First things first: this isn’t an easy film to watch, unless you enjoy bullfighting. A significant portion of The Moment of Truth‘s running time consists of man vs. livestock action, and it ain’t pretty. The blood runs very, very red, and there’s more shed here than in a Tarantino dream.
There are some terrific wide-screen compositions, both inside and outside the matador’s arena.
If nothing else, this film is as real as it gets. Most major sequences aren’t staged or faked with trick photography of any kind; the players seriously put their lives on the line to confront real bulls on screen. They are simply well-edited, the moments that could not be shot in front of a ten thousand strong wild audience interspersed in with the genuine bullfighting. The cast (most aren’t ‘actors’ in the job sense, though they act as well as RSC-trained veteran) come dangerously close to getting mauled and gored, as they gracefully manoeuvre and evade the animals. Perhaps most striking (though to be expected from this kind of film) is that the bulls themselves are hurt on-screen with the camera lingering on their agony.

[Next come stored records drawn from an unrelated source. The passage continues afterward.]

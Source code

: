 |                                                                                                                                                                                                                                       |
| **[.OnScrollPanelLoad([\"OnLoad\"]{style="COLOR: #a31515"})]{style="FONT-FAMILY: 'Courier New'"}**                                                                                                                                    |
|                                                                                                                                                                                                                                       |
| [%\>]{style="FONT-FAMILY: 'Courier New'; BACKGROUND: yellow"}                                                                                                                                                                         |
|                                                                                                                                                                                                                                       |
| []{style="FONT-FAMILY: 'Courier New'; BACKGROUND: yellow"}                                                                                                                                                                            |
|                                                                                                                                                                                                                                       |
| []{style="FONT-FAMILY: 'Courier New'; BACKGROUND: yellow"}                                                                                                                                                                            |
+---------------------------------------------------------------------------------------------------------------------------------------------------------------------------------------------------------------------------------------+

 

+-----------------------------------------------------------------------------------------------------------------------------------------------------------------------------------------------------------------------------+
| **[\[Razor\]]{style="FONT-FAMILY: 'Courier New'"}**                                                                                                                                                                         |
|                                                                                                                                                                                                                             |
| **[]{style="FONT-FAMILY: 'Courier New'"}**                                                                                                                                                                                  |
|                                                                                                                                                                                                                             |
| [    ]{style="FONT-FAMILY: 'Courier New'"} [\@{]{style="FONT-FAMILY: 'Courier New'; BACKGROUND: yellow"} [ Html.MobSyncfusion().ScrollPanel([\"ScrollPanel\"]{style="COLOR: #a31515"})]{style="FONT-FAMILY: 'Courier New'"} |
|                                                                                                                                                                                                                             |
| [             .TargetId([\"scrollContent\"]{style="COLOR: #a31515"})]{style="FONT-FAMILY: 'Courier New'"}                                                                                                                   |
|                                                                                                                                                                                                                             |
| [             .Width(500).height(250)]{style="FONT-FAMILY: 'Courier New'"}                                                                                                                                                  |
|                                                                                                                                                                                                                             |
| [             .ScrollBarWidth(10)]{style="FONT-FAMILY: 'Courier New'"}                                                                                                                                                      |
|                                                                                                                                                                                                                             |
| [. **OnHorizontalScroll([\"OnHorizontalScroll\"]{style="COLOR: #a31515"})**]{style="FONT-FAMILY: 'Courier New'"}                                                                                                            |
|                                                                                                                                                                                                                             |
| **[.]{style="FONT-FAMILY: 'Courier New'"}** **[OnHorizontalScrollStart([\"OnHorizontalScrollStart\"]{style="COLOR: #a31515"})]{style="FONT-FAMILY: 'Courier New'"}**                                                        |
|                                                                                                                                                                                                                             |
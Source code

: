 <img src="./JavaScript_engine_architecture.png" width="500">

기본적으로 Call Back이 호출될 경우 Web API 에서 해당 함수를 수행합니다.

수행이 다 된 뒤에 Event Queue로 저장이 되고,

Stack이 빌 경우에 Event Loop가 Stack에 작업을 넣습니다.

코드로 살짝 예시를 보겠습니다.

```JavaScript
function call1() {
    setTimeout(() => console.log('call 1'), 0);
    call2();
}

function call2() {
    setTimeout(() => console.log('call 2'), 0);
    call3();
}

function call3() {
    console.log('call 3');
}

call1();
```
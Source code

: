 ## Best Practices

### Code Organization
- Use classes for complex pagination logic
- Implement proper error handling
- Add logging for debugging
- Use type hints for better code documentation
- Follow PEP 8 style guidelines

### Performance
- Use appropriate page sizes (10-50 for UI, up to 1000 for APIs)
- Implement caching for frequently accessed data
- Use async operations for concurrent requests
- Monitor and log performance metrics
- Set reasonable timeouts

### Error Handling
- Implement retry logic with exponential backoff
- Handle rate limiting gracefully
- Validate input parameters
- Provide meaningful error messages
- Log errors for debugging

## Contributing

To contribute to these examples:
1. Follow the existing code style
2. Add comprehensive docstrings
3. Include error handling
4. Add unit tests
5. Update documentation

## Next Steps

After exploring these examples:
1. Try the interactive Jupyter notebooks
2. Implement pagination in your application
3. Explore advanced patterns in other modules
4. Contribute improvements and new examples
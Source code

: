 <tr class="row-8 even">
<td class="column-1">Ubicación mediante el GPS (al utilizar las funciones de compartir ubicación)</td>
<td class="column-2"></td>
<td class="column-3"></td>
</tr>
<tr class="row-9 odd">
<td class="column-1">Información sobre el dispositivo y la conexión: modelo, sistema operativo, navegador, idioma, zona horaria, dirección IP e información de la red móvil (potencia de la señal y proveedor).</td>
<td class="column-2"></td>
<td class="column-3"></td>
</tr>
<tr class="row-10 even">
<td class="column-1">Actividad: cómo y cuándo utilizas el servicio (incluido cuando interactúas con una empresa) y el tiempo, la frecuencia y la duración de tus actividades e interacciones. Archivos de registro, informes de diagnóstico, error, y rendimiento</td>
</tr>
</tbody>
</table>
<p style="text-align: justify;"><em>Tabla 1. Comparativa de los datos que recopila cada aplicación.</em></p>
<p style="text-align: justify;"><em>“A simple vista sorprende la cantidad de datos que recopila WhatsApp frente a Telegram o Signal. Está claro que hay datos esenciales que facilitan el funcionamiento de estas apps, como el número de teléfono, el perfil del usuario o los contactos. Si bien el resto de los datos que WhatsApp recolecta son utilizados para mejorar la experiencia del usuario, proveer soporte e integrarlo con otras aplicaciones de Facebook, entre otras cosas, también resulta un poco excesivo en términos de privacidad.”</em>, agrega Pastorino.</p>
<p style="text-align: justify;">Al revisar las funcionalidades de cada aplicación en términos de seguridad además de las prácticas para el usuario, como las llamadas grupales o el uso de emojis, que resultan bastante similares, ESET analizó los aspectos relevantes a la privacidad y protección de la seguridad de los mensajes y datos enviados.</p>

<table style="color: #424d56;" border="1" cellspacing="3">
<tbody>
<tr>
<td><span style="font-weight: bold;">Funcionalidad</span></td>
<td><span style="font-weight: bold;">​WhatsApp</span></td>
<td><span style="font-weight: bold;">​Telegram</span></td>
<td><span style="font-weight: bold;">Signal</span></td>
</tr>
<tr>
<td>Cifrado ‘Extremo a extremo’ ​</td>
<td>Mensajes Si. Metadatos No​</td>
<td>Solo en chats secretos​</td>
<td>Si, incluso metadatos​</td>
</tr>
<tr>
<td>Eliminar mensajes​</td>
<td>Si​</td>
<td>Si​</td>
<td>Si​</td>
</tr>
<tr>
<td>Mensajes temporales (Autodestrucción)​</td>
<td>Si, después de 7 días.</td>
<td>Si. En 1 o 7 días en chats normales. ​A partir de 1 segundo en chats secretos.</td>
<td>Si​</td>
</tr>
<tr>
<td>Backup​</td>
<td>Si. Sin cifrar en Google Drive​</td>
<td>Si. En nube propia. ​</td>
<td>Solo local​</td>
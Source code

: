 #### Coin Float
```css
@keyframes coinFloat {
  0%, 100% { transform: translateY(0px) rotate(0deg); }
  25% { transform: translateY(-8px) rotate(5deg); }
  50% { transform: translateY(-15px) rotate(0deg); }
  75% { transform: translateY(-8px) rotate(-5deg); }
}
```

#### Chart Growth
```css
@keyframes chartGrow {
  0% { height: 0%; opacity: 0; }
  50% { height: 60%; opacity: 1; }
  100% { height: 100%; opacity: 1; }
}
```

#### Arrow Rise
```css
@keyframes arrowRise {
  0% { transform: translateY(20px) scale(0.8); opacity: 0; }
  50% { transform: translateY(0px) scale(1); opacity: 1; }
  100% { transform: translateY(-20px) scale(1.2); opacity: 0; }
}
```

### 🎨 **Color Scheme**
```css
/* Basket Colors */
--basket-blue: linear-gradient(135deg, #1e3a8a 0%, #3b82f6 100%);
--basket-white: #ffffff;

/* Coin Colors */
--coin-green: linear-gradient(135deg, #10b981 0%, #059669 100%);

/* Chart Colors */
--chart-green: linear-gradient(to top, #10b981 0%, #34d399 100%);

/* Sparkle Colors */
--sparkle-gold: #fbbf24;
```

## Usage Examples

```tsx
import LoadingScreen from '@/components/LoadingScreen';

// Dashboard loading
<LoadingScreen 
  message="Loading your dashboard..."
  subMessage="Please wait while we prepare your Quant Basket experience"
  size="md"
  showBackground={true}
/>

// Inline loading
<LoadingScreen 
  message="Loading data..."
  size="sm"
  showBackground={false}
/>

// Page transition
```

The film doesn’t make any moral decisions for us, and does not pass judgement on this sport. The main character, Miguelin, works only for the money – even the celebrity doesn’t sit well with him. His relationship with the bulls is, similarly, never told to us – but rather shown in his reactions and movements around them. It is a film about celebrity and wealth, seen through the lens of sports.
As portrayed in the film, bullfighting on foot became a means for poor, able-bodied men to achieve fame and fortune, similar to the role of boxing in many countries. When asked why he risked his life, one torero reportedly answered, Más cornadas da el hambre (“[There is] more goring from hunger”).
The most outstanding part of the film, for me, was the concept of treating cinemascope (an anamorphic lens series used for shooting widescreen movies) in a documentary, verite way, moving the camera through crowds, extreme closeups, and extreme wide shots. It’s a gut punch to the senses. I was taken back to the arena scenes of Gladiator – much as the toreadors wouldn’t want you to see it that way (they consider it an art) – it is as much a blood thirsty, pugnacious sport as those Antiquity fights (though the bloodlust comes much more from the crowds than from the performers).
The film has a look and style that’s at least halfway like a documentary. Photography is rather pedestrian-looking, and there are a lot of distant shots. It looks incredibly gritty and real, and though we are part of the mass of spectators at times, we actually occupy a much more intimate position within Miguelin’s circle.